Pull each line holding "example" out of the entries below.

Stored data
______
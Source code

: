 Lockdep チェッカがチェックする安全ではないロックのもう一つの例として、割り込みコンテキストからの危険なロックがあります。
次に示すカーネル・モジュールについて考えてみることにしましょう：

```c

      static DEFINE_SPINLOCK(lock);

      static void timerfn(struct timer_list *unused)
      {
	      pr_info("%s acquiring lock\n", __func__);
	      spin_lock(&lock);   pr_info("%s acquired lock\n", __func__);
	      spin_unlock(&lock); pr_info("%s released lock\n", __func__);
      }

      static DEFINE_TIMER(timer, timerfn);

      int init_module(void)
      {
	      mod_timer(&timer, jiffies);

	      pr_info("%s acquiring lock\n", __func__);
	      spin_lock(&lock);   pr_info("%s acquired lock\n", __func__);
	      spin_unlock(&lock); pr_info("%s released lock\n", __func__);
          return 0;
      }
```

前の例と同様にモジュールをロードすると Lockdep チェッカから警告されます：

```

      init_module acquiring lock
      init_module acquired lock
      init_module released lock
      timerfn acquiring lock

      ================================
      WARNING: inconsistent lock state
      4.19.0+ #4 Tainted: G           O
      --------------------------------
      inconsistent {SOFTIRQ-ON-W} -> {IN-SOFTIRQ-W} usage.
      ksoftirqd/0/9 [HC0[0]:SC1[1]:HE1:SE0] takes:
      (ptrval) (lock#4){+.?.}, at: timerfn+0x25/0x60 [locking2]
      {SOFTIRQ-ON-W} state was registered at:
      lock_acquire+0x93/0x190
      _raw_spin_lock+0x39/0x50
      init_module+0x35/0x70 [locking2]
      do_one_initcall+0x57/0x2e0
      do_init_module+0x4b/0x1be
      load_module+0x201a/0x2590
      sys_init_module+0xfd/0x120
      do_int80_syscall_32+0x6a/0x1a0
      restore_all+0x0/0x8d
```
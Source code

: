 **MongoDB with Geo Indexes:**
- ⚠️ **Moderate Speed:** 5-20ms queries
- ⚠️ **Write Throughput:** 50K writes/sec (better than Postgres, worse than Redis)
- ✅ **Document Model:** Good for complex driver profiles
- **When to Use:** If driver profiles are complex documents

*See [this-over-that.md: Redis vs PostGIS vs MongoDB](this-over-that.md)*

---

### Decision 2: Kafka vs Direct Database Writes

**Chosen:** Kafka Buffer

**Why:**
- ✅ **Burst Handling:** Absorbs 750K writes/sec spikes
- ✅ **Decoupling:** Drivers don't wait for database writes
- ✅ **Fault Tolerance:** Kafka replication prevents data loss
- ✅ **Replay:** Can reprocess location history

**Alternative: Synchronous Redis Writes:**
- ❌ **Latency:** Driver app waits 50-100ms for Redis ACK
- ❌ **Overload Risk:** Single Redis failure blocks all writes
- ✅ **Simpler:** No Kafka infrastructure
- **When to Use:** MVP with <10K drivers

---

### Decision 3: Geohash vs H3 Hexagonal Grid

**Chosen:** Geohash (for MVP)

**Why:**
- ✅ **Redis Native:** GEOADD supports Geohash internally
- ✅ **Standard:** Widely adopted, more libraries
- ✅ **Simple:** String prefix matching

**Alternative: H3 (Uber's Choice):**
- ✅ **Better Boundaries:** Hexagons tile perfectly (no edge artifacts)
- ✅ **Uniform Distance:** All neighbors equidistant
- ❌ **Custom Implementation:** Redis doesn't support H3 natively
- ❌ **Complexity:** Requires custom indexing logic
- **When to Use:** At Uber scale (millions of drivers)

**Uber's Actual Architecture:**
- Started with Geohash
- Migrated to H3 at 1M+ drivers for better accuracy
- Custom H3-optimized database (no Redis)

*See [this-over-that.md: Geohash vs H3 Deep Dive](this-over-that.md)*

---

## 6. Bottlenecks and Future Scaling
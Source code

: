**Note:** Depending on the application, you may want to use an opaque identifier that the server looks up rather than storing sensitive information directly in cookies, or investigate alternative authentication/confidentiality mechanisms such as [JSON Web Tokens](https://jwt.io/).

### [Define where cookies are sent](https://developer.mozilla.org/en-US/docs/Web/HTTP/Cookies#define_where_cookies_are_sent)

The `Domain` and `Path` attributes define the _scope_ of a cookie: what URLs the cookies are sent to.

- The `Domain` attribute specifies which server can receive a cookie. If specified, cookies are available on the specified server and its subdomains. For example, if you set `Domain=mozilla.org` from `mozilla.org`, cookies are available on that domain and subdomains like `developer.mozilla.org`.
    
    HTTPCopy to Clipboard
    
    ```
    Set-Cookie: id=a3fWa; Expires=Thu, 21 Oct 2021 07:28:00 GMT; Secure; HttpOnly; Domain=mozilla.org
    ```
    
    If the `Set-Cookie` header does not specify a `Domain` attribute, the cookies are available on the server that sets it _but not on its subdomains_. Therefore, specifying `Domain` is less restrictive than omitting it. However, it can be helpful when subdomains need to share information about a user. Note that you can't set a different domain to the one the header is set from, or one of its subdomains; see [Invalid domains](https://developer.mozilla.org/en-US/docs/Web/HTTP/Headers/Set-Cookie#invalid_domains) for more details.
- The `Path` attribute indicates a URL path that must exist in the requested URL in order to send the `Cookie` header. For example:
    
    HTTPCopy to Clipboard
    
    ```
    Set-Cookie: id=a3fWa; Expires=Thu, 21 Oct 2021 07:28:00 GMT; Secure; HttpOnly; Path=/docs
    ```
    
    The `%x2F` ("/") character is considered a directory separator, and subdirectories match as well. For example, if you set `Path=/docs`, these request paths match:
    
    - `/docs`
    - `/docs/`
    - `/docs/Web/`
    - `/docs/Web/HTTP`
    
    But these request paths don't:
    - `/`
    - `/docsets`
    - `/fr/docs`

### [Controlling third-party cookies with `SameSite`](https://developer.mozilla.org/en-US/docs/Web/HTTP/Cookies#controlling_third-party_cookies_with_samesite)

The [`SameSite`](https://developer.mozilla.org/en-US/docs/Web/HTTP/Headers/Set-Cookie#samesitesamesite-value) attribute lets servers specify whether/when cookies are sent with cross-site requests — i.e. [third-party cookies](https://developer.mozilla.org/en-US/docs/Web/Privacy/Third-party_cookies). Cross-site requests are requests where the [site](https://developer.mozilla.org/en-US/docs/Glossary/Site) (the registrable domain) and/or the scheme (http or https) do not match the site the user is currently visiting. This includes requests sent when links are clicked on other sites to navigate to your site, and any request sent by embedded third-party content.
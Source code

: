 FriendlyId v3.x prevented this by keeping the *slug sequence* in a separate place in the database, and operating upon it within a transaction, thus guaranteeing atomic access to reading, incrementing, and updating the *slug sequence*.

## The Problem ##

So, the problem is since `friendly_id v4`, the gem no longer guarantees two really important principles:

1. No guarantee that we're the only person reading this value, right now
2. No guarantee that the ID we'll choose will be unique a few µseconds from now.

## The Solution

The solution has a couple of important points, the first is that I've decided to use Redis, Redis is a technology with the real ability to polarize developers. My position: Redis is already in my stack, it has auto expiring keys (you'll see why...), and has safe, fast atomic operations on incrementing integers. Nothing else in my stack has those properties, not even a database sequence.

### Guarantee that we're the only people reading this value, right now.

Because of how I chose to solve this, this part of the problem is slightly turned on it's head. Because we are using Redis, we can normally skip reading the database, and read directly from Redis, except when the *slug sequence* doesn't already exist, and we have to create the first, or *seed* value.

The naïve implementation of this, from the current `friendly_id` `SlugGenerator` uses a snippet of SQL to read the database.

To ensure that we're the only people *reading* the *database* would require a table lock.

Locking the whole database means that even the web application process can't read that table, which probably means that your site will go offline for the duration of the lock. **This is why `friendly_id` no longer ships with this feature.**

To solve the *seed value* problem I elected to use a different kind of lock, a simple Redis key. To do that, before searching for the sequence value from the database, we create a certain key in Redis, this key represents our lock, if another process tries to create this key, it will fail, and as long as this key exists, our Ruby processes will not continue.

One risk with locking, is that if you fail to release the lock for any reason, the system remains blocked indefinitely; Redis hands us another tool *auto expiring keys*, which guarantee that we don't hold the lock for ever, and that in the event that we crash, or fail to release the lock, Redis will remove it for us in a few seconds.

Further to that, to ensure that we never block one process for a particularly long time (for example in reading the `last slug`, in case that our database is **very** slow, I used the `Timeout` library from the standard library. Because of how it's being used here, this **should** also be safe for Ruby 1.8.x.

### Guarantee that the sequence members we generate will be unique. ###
______
• [OUTPUT OF THE TASK]
- The `Domain` attribute specifies which server can receive a cookie. If specified, cookies are available on the specified server and its subdomains. For example, if you set `Domain=mozilla.org` from `mozilla.org`, cookies are available on that domain and subdomains like `developer.mozilla.org`.
- The `Path` attribute indicates a URL path that must exist in the requested URL in order to send the `Cookie` header. For example:
    The `%x2F` ("/") character is considered a directory separator, and subdirectories match as well. For example, if you set `Path=/docs`, these request paths match:
Further to that, to ensure that we never block one process for a particularly long time (for example in reading the `last slug`, in case that our database is **very** slow, I used the `Timeout` library from the standard library. Because of how it's being used here, this **should** also be safe for Ruby 1.8.x.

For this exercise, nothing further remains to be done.